Not all bread knives are dishwasher safe, and if it is of importance to you – you should always check the specs of a knife before purchasing it. We always recommend handwashing over dishwashers when it comes to cutlery. However, if you plan on using your dishwasher – just validate it before placing your bread knife in it.
Honing & sharpening your knife – should serrated (bread) knives be sharpened and how?
Good quality Serrated bread knives are made of high carbon steel and should not dull quickly. In general – if used for its correct purpose – the bread knife shouldn’t dull at all. But if cutting other ingredients or using the knife wrong on the cutting board – the blade can wear off. If your bread knife needs sharpening, you can do it with a round steel honing. Remember to slide the knife gently, with long moves, while focusing on each serration separately.
Read now >> Sharpness test
How to store a bread Knife?
The basic rule is to store the knives in a dry place, separated from other utensils, where they don’t get scratched and dented. Nowadays, a standard method is to hang them on a wall-mounted magnetic strip or in separate drawers. Do not place the knives there if they are wet or dirty. Some of the bread knives come with a dedicated knife wrap as part of the package. If so – that’s the best way to store it.
The best and most reliable bread knife brands
Most brands do not get their names from good marketing but good quality and a history of success, experience, and improvement. Centuries ago, blacksmiths made a name for themselves, and now it’s the different companies worldwide that work hard for the names. That means a reliable brand will be renowned, recommended, and familiar, suggesting you buy your knife from a good manufacturer.
Here are some reliable bread knife brands:
Mercer Culinary – American brand, mainly manufacturing forged knives of high carbon stainless steel, aiming for a mid-range budget.
TUO – high carbon German steel and Pakkawood handles make this brand an ace for quality and design. A bit on the pricy side.
Victorinox – the famed Swiss brand is well valued, making great quality blades and knives, bread knives among them.
Henckels International – mostly known for their stamped bread knives and are very common in the American market. Usually priced to meet lower budget, but remains a solid, reliable brand.

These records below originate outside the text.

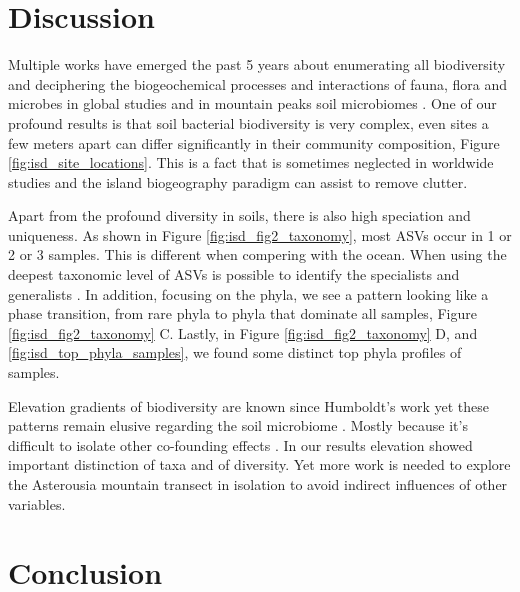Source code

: \section{Discussion}\label{discussion}

Multiple works have emerged the past 5 years about enumerating all
biodiversity \parencite{Anthony2023} and deciphering the biogeochemical 
processes and interactions of fauna, flora and microbes in global
studies \parencite{Fry2019, Crowther2019,GRANDY201640,Delgado-Baquerizo2020} and
in mountain peaks soil microbiomes \parencite{Adamczyk2019}. One of our profound
results is that soil bacterial biodiversity is very complex, even sites a few meters apart can differ
significantly in their community composition, Figure \ref{fig:isd_site_locations}.
This is a fact that is sometimes neglected in worldwide studies and the island biogeography
paradigm can assist to remove clutter.

Apart from the profound diversity in soils, there is also high speciation and uniqueness. 
As shown in Figure \ref{fig:isd_fig2_taxonomy}, most ASVs occur in 1 or 2 or 3 samples.
This is different when compering with the ocean. When using the deepest taxonomic
level of ASVs is possible to identify the specialists and generalists \parencite{Barberan2012}. 
In addition, focusing on the phyla, we see a pattern looking like a phase transition, from 
rare phyla to phyla that dominate all samples, Figure \ref{fig:isd_fig2_taxonomy} C. Lastly, in Figure \ref{fig:isd_fig2_taxonomy} D,
and \ref{fig:isd_top_phyla_samples}, we found some distinct top phyla profiles of samples.

Elevation gradients of biodiversity are known since Humboldt's work \parencite{Rahbek2019} 
yet these patterns remain elusive regarding the soil microbiome \parencite{Looby2020, Siles2023}.
Mostly because it's difficult to isolate other co-founding effects \parencite{Nottingham2018}.
In our results elevation showed important distinction of taxa and of diversity. Yet more work is 
needed to explore the Asterousia mountain transect in isolation to avoid indirect influences of 
other variables.


\section{Conclusion}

Dalstrong – a high-end brand offering top-quality knives. The endless effort put into the design, the materials of each knife, and the price tag show it all.
Shun – an excellent Japanese brand that manufactures razor-sharp blades at a reasonable price. Due to their sharpness, the knives are often considered for pros and less for amateur cooks.
Global – another Japanese brand, yet this time it is well recommended for beginners.
Imarku – a Chinese manufacturer, focusing on very light knives with comfortable handles, with mid to low range prices.
At first, people underestimate the knowledge, experience, and science behind a simple bread knife. It might seem overwhelming now, but these are only the basics. Choosing a good bread knife shouldn’t be a difficult chore, but you also need to understand what you put your money on and the right bread knife for you. While every one of us has different needs and preferences, we’ll find other knives to our likings. Still, if it’s the two most important things you need to remember when considering a bread knife – don’t ever settle on safety, and always look for something within your budget limits. We’re sure you’ll find a great bread knife and enjoy it.